#### AIM OF THE EXERCISE:
Find the line with "what the real" in the entries below, then reproduce it and every line after it down to and including the line with "already drew from", exactly.

#### GIVEN ENTRIES:
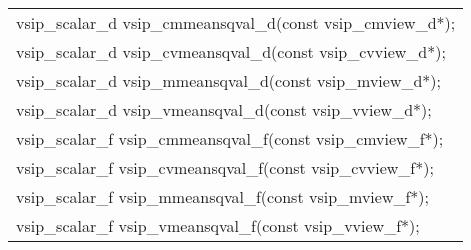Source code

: \\\cvsiplh
\afh
\\\hspace*{.04\textwidth} {
\ttfamily
\begin{tabular}[H]{l}
vsip\_scalar\_d vsip\_cmmeansqval\_d(const vsip\_cmview\_d*);\\
vsip\_scalar\_d vsip\_cvmeansqval\_d(const vsip\_cvview\_d*);\\
vsip\_scalar\_d vsip\_mmeansqval\_d(const vsip\_mview\_d*);\\
vsip\_scalar\_d vsip\_vmeansqval\_d(const vsip\_vview\_d*);\\
vsip\_scalar\_f vsip\_cmmeansqval\_f(const vsip\_cmview\_f*);\\
vsip\_scalar\_f vsip\_cvmeansqval\_f(const vsip\_cvview\_f*);\\
vsip\_scalar\_f vsip\_mmeansqval\_f(const vsip\_mview\_f*);\\
vsip\_scalar\_f vsip\_vmeansqval\_f(const vsip\_vview\_f*);\\
\end{tabular}
}
\\\pyjvsiph
{}
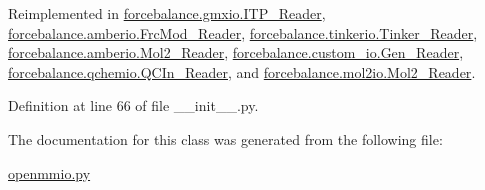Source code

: \-Reimplemented in \hyperlink{classforcebalance_1_1gmxio_1_1ITP__Reader_ab35c32e7ecf74028641613f90906bd37}{forcebalance.\-gmxio.\-I\-T\-P\-\_\-\-Reader}, \hyperlink{classforcebalance_1_1amberio_1_1FrcMod__Reader_ad25c7e07aadb587268f3beb7a379766c}{forcebalance.\-amberio.\-Frc\-Mod\-\_\-\-Reader}, \hyperlink{classforcebalance_1_1tinkerio_1_1Tinker__Reader_a7078ca5338dff178edf5afb05a1f32c8}{forcebalance.\-tinkerio.\-Tinker\-\_\-\-Reader}, \hyperlink{classforcebalance_1_1amberio_1_1Mol2__Reader_a76b4f0ec6731d7072da6be5768ebf979}{forcebalance.\-amberio.\-Mol2\-\_\-\-Reader}, \hyperlink{classforcebalance_1_1custom__io_1_1Gen__Reader_a408f5717e02bcc0d87b8e60bd8b0714e}{forcebalance.\-custom\-\_\-io.\-Gen\-\_\-\-Reader}, \hyperlink{classforcebalance_1_1qchemio_1_1QCIn__Reader_a1ff6018724f2760bb6dd32dd3c854328}{forcebalance.\-qchemio.\-Q\-C\-In\-\_\-\-Reader}, and \hyperlink{classforcebalance_1_1mol2io_1_1Mol2__Reader_a39adb792b05aab536e3376ecf2ec5778}{forcebalance.\-mol2io.\-Mol2\-\_\-\-Reader}.



\-Definition at line 66 of file \-\_\-\-\_\-init\-\_\-\-\_\-.\-py.



\-The documentation for this class was generated from the following file\-:\begin{DoxyCompactItemize}
\item 
\hyperlink{openmmio_8py}{openmmio.\-py}\end{DoxyCompactItemize}
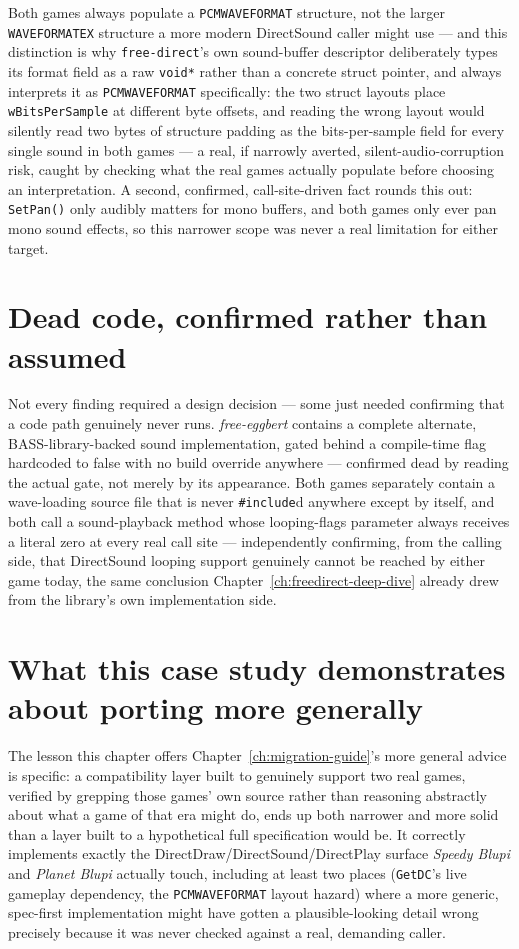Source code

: Both games always populate a \texttt{PCMWAVEFORMAT} structure, not the larger
\texttt{WAVEFORMATEX} structure a more modern DirectSound caller might use --- and this
distinction is why \texttt{free-direct}'s own sound-buffer descriptor deliberately types its
format field as a raw \texttt{void*} rather than a concrete struct pointer, and always
interprets it as \texttt{PCMWAVEFORMAT} specifically: the two struct layouts place
\texttt{wBitsPerSample} at different byte offsets, and reading the wrong layout would silently
read two bytes of structure padding as the bits-per-sample field for every single sound in
both games --- a real, if narrowly averted, silent-audio-corruption risk, caught by checking
what the real games actually populate before choosing an interpretation. A second, confirmed,
call-site-driven fact rounds this out: \texttt{SetPan()} only audibly matters for mono
buffers, and both games only ever pan mono sound effects, so this narrower scope was never a
real limitation for either target.

\section{Dead code, confirmed rather than assumed}

Not every finding required a design decision --- some just needed confirming that a code path
genuinely never runs. \emph{free-eggbert} contains a complete alternate, BASS-library-backed
sound implementation, gated behind a compile-time flag hardcoded to false with no build
override anywhere --- confirmed dead by reading the actual gate, not merely by its
appearance. Both games separately contain a wave-loading source file that is never
\texttt{\#include}d anywhere except by itself, and both call a sound-playback method whose
looping-flags parameter always receives a literal zero at every real call site --- independently
confirming, from the calling side, that DirectSound looping support genuinely cannot be
reached by either game today, the same conclusion Chapter~\ref{ch:freedirect-deep-dive}
already drew from the library's own implementation side.

\section{What this case study demonstrates about porting more generally}

The lesson this chapter offers Chapter~\ref{ch:migration-guide}'s more general advice is
specific: a compatibility layer built to genuinely support two real games, verified by
grepping those games' own source rather than reasoning abstractly about what a game of that
era might do, ends up both narrower and more solid than a layer built to a hypothetical full
specification would be. It correctly implements exactly the DirectDraw/DirectSound/DirectPlay
surface \emph{Speedy Blupi} and \emph{Planet Blupi} actually touch, including at least two
places (\texttt{GetDC}'s live gameplay dependency, the \texttt{PCMWAVEFORMAT} layout hazard)
where a more generic, spec-first implementation might have gotten a plausible-looking detail
wrong precisely because it was never checked against a real, demanding caller.
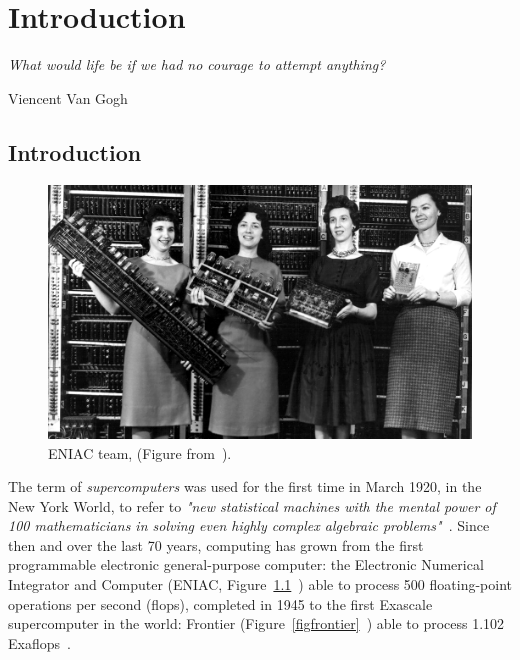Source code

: \pagestyle{fancy}
\fancyhead{}
\fancyfoot{}
\fancyfoot[RO,LE]{\thepage}



\chapter{Introduction}\label{chap:intro}
\vspace{20mm}
\epigraph{\textit{ What would life be if we had no courage to attempt anything?}} {Viencent Van Gogh}

\newpage

\section{Introduction}

\begin{figure}
\includegraphics[width=0.9\linewidth]{figures/ENIAC-team.png}
\caption{ENIAC team, (Figure from~\cite{eniac}).}
\label{figeniac}
\end{figure}


The term of \textit{supercomputers} was used for the first time in March 1920, in the New York World, to refer to \textit{"new statistical machines with the mental power of 100 mathematicians in solving even highly complex algebraic problems"}~\cite{schneck_supercomputer_1987}. Since then and over the last 70 years, computing has grown from the first programmable electronic general-purpose computer: the Electronic Numerical Integrator and Computer (ENIAC, Figure~\ref{figeniac}~\cite{eniac}) able to process 500 floating-point operations per second (flops), completed in 1945 to the first Exascale supercomputer in the world: Frontier (Figure~\ref{figfrontier}~\cite{frontier-image}) able to process 1.102 Exaflops~\cite{top500, frontier}. 

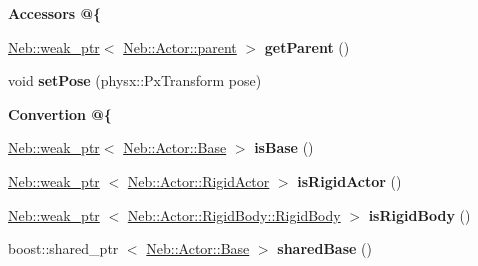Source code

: \begin{Indent}{\bf \-Accessors @\{}
\begin{DoxyCompactItemize}
\item 
\hypertarget{classNeb_1_1Actor_1_1Base_a337260a793f790c8f69b9115c2e148c4}{\hyperlink{classNeb_1_1weak__ptr}{\-Neb\-::weak\-\_\-ptr}$<$ \hyperlink{classNeb_1_1Actor_1_1parent}{\-Neb\-::\-Actor\-::parent} $>$ {\bfseries get\-Parent} ()}\label{classNeb_1_1Actor_1_1Base_a337260a793f790c8f69b9115c2e148c4}

\item 
\hypertarget{classNeb_1_1Actor_1_1Base_a98dd3ef316b4d28c5f36efa2d1e73966}{void {\bfseries set\-Pose} (physx\-::\-Px\-Transform pose)}\label{classNeb_1_1Actor_1_1Base_a98dd3ef316b4d28c5f36efa2d1e73966}

\end{DoxyCompactItemize}
\end{Indent}
\begin{Indent}{\bf \-Convertion @\{}\par
\begin{DoxyCompactItemize}
\item 
\hypertarget{classNeb_1_1Actor_1_1Base_ae6f52ed167597ae415bc07a4d195eb48}{\hyperlink{classNeb_1_1weak__ptr}{\-Neb\-::weak\-\_\-ptr}$<$ \hyperlink{classNeb_1_1Actor_1_1Base}{\-Neb\-::\-Actor\-::\-Base} $>$ {\bfseries is\-Base} ()}\label{classNeb_1_1Actor_1_1Base_ae6f52ed167597ae415bc07a4d195eb48}

\item 
\hypertarget{classNeb_1_1Actor_1_1Base_a9ceae55c5cdcd96ef35f265a50fd7a7f}{\hyperlink{classNeb_1_1weak__ptr}{\-Neb\-::weak\-\_\-ptr}\*
$<$ \hyperlink{classNeb_1_1Actor_1_1RigidActor}{\-Neb\-::\-Actor\-::\-Rigid\-Actor} $>$ {\bfseries is\-Rigid\-Actor} ()}\label{classNeb_1_1Actor_1_1Base_a9ceae55c5cdcd96ef35f265a50fd7a7f}

\item 
\hypertarget{classNeb_1_1Actor_1_1Base_a96ca5aa2dd09f282a209a2272bcb00c2}{\hyperlink{classNeb_1_1weak__ptr}{\-Neb\-::weak\-\_\-ptr}\*
$<$ \hyperlink{classNeb_1_1Actor_1_1RigidBody_1_1RigidBody}{\-Neb\-::\-Actor\-::\-Rigid\-Body\-::\-Rigid\-Body} $>$ {\bfseries is\-Rigid\-Body} ()}\label{classNeb_1_1Actor_1_1Base_a96ca5aa2dd09f282a209a2272bcb00c2}

\item 
\hypertarget{classNeb_1_1Actor_1_1Base_ab3057dd41eaf5ab21879d005366eb53b}{boost\-::shared\-\_\-ptr\*
$<$ \hyperlink{classNeb_1_1Actor_1_1Base}{\-Neb\-::\-Actor\-::\-Base} $>$ {\bfseries shared\-Base} ()}\label{classNeb_1_1Actor_1_1Base_ab3057dd41eaf5ab21879d005366eb53b}

\end{DoxyCompactItemize}
\end{Indent}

#### SOLUTION TO THIS PROBLEM:
what the real games actually populate before choosing an interpretation. A second, confirmed,
call-site-driven fact rounds this out: \texttt{SetPan()} only audibly matters for mono
buffers, and both games only ever pan mono sound effects, so this narrower scope was never a
real limitation for either target.

\section{Dead code, confirmed rather than assumed}

Not every finding required a design decision --- some just needed confirming that a code path
genuinely never runs. \emph{free-eggbert} contains a complete alternate, BASS-library-backed
sound implementation, gated behind a compile-time flag hardcoded to false with no build
override anywhere --- confirmed dead by reading the actual gate, not merely by its
appearance. Both games separately contain a wave-loading source file that is never
\texttt{\#include}d anywhere except by itself, and both call a sound-playback method whose
looping-flags parameter always receives a literal zero at every real call site --- independently
confirming, from the calling side, that DirectSound looping support genuinely cannot be
reached by either game today, the same conclusion Chapter~\ref{ch:freedirect-deep-dive}
already drew from the library's own implementation side.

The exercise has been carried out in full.